**DATA SUPPLIED:**

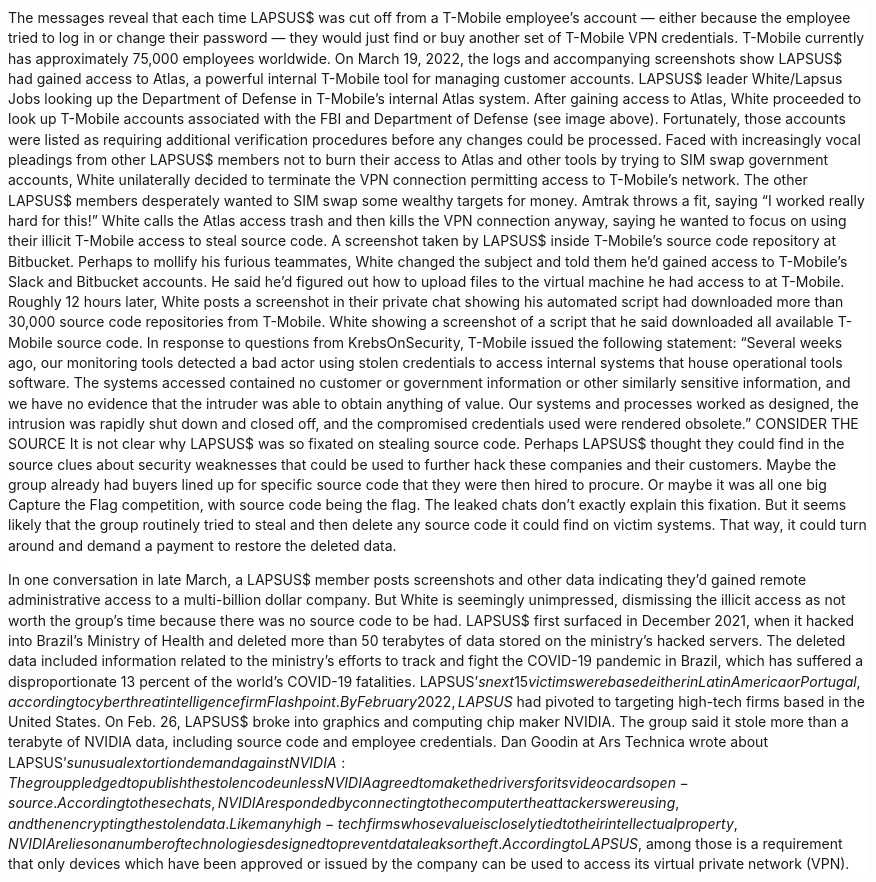 The messages reveal that each time LAPSUS$ was cut off from a T-Mobile employee’s account — either because the employee tried to log in or change their password — they would just find or buy another set of T-Mobile VPN credentials. T-Mobile currently has approximately 75,000 employees worldwide.
On March 19, 2022, the logs and accompanying screenshots show LAPSUS$ had gained access to Atlas, a powerful internal T-Mobile tool for managing customer accounts.
LAPSUS$ leader White/Lapsus Jobs looking up the Department of Defense in T-Mobile’s internal Atlas system.
After gaining access to Atlas, White proceeded to look up T-Mobile accounts associated with the FBI and Department of Defense (see image above). Fortunately, those accounts were listed as requiring additional verification procedures before any changes could be processed.
Faced with increasingly vocal pleadings from other LAPSUS$ members not to burn their access to Atlas and other tools by trying to SIM swap government accounts, White unilaterally decided to terminate the VPN connection permitting access to T-Mobile’s network.
The other LAPSUS$ members desperately wanted to SIM swap some wealthy targets for money. Amtrak throws a fit, saying “I worked really hard for this!” White calls the Atlas access trash and then kills the VPN connection anyway, saying he wanted to focus on using their illicit T-Mobile access to steal source code.
A screenshot taken by LAPSUS$ inside T-Mobile’s source code repository at Bitbucket.
Perhaps to mollify his furious teammates, White changed the subject and told them he’d gained access to T-Mobile’s Slack and Bitbucket accounts. He said he’d figured out how to upload files to the virtual machine he had access to at T-Mobile.
Roughly 12 hours later, White posts a screenshot in their private chat showing his automated script had downloaded more than 30,000 source code repositories from T-Mobile.
White showing a screenshot of a script that he said downloaded all available T-Mobile source code.
In response to questions from KrebsOnSecurity, T-Mobile issued the following statement:
“Several weeks ago, our monitoring tools detected a bad actor using stolen credentials to access internal systems that house operational tools software. The systems accessed contained no customer or government information or other similarly sensitive information, and we have no evidence that the intruder was able to obtain anything of value. Our systems and processes worked as designed, the intrusion was rapidly shut down and closed off, and the compromised credentials used were rendered obsolete.”
CONSIDER THE SOURCE
It is not clear why LAPSUS$ was so fixated on stealing source code. Perhaps LAPSUS$ thought they could find in the source clues about security weaknesses that could be used to further hack these companies and their customers. Maybe the group already had buyers lined up for specific source code that they were then hired to procure. Or maybe it was all one big Capture the Flag competition, with source code being the flag. The leaked chats don’t exactly explain this fixation.
But it seems likely that the group routinely tried to steal and then delete any source code it could find on victim systems. That way, it could turn around and demand a payment to restore the deleted data.

In one conversation in late March, a LAPSUS$ member posts screenshots and other data indicating they’d gained remote administrative access to a multi-billion dollar company. But White is seemingly unimpressed, dismissing the illicit access as not worth the group’s time because there was no source code to be had.
LAPSUS$ first surfaced in December 2021, when it hacked into Brazil’s Ministry of Health and deleted more than 50 terabytes of data stored on the ministry’s hacked servers. The deleted data included information related to the ministry’s efforts to track and fight the COVID-19 pandemic in Brazil, which has suffered a disproportionate 13 percent of the world’s COVID-19 fatalities. LAPSUS$’s next 15 victims were based either in Latin America or Portugal, according to cyber threat intelligence firm Flashpoint.
By February 2022, LAPSUS$ had pivoted to targeting high-tech firms based in the United States. On Feb. 26, LAPSUS$ broke into graphics and computing chip maker NVIDIA. The group said it stole more than a terabyte of NVIDIA data, including source code and employee credentials.
Dan Goodin at Ars Technica wrote about LAPSUS$’s unusual extortion demand against NVIDIA: The group pledged to publish the stolen code unless NVIDIA agreed to make the drivers for its video cards open-source. According to these chats, NVIDIA responded by connecting to the computer the attackers were using, and then encrypting the stolen data.
Like many high-tech firms whose value is closely tied to their intellectual property, NVIDIA relies on a number of technologies designed to prevent data leaks or theft. According to LAPSUS$, among those is a requirement that only devices which have been approved or issued by the company can be used to access its virtual private network (VPN).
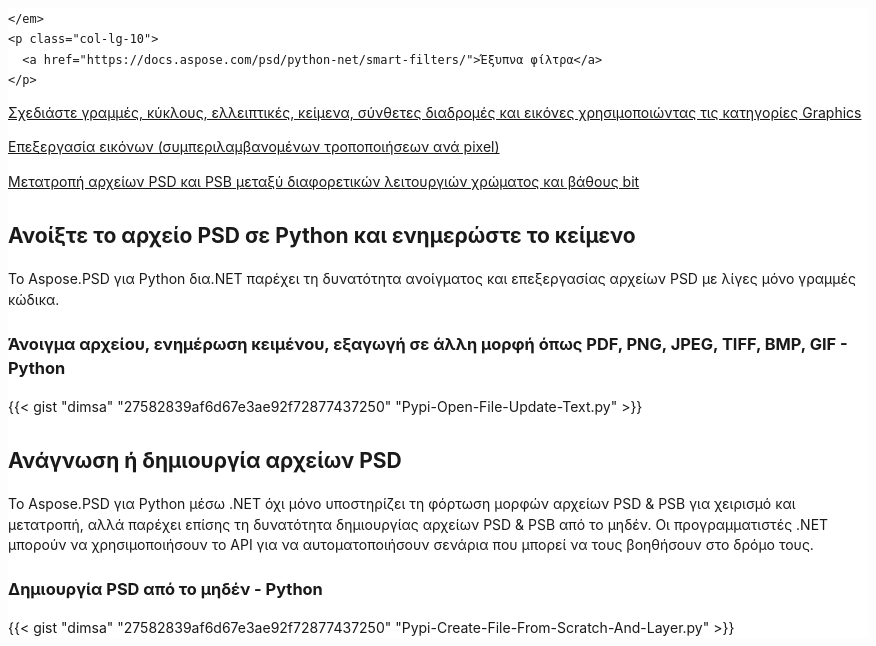     </em>
    <p class="col-lg-10">
      <a href="https://docs.aspose.com/psd/python-net/smart-filters/">Έξυπνα φίλτρα</a>
    </p>
   </div>
   <div class="col-lg-4">
    <em class="fa fa-eye-slash ico-blue fa-2x col-lg-2">
    </em>
    <p class="col-lg-10">
      <a href="https://docs.aspose.com/psd/python-net/graphics-api/">Σχεδιάστε γραμμές, κύκλους, ελλειπτικές, κείμενα, σύνθετες διαδρομές και εικόνες χρησιμοποιώντας τις κατηγορίες Graphics</a>
    </p>
   </div>
   <div class="col-lg-4">
    <em class="fa fa-repeat ico-blue fa-2x col-lg-2">
    </em>
    <p class="col-lg-10">
      <a href="https://docs.aspose.com/psd/python-net/pixel-data-manipulation/">Επεξεργασία εικόνων (συμπεριλαμβανομένων τροποποιήσεων ανά pixel)</a>
    </p>
   </div>
   <div class="col-lg-4">
    <em class="fa fa-lightbulb-o ico-blue fa-2x col-lg-2">
    </em>
    <p class="col-lg-10">
      <a href="https://docs.aspose.com/psd/python-net/bit-depth-color-mode-convert/">Μετατροπή αρχείων PSD και PSB μεταξύ διαφορετικών λειτουργιών χρώματος και βάθους bit</a>
    </p>
   </div>   
   
   <div class="col-lg-12">
    <h2 class="h2title">
     Ανοίξτε το αρχείο PSD σε Python και ενημερώστε το κείμενο
    </h2>
    <p>
     Το Aspose.PSD για Python δια.NET παρέχει τη δυνατότητα ανοίγματος και επεξεργασίας αρχείων PSD με λίγες μόνο γραμμές κώδικα.
    </p>
    <div class="codeblock" id="code">
     <h3>
      Άνοιγμα αρχείου, ενημέρωση κειμένου, εξαγωγή σε άλλη μορφή όπως PDF, PNG, JPEG, TIFF, BMP, GIF - Python
     </h3>
    {{< gist "dimsa" "27582839af6d67e3ae92f72877437250" "Pypi-Open-File-Update-Text.py" >}}
    </div>
   </div>
   <div class="col-lg-12">
    <h2 class="h2title">
     Ανάγνωση ή δημιουργία αρχείων PSD
    </h2>
    <p>
     Το Aspose.PSD για Python μέσω .NET όχι μόνο υποστηρίζει τη φόρτωση μορφών αρχείων PSD & PSB για χειρισμό και μετατροπή, αλλά παρέχει επίσης τη δυνατότητα δημιουργίας αρχείων PSD & PSB από το μηδέν. Οι προγραμματιστές .NET μπορούν να χρησιμοποιήσουν το API για να αυτοματοποιήσουν σενάρια που μπορεί να τους βοηθήσουν στο δρόμο τους.
    </p>
    <div class="codeblock" id="code">
     <h3>
      Δημιουργία PSD από το μηδέν - Python
     </h3>
     {{< gist "dimsa" "27582839af6d67e3ae92f72877437250" "Pypi-Create-File-From-Scratch-And-Layer.py" >}}
    </div>
   </div>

**TASK BRIEF:** Take exactly the lines from the one containing "But it seems" through the one containing "Dan Goodin at" in the data above, and output them with nothing added.

**REPLY:**
But it seems likely that the group routinely tried to steal and then delete any source code it could find on victim systems. That way, it could turn around and demand a payment to restore the deleted data.

In one conversation in late March, a LAPSUS$ member posts screenshots and other data indicating they’d gained remote administrative access to a multi-billion dollar company. But White is seemingly unimpressed, dismissing the illicit access as not worth the group’s time because there was no source code to be had.
LAPSUS$ first surfaced in December 2021, when it hacked into Brazil’s Ministry of Health and deleted more than 50 terabytes of data stored on the ministry’s hacked servers. The deleted data included information related to the ministry’s efforts to track and fight the COVID-19 pandemic in Brazil, which has suffered a disproportionate 13 percent of the world’s COVID-19 fatalities. LAPSUS$’s next 15 victims were based either in Latin America or Portugal, according to cyber threat intelligence firm Flashpoint.
By February 2022, LAPSUS$ had pivoted to targeting high-tech firms based in the United States. On Feb. 26, LAPSUS$ broke into graphics and computing chip maker NVIDIA. The group said it stole more than a terabyte of NVIDIA data, including source code and employee credentials.
Dan Goodin at Ars Technica wrote about LAPSUS$’s unusual extortion demand against NVIDIA: The group pledged to publish the stolen code unless NVIDIA agreed to make the drivers for its video cards open-source. According to these chats, NVIDIA responded by connecting to the computer the attackers were using, and then encrypting the stolen data.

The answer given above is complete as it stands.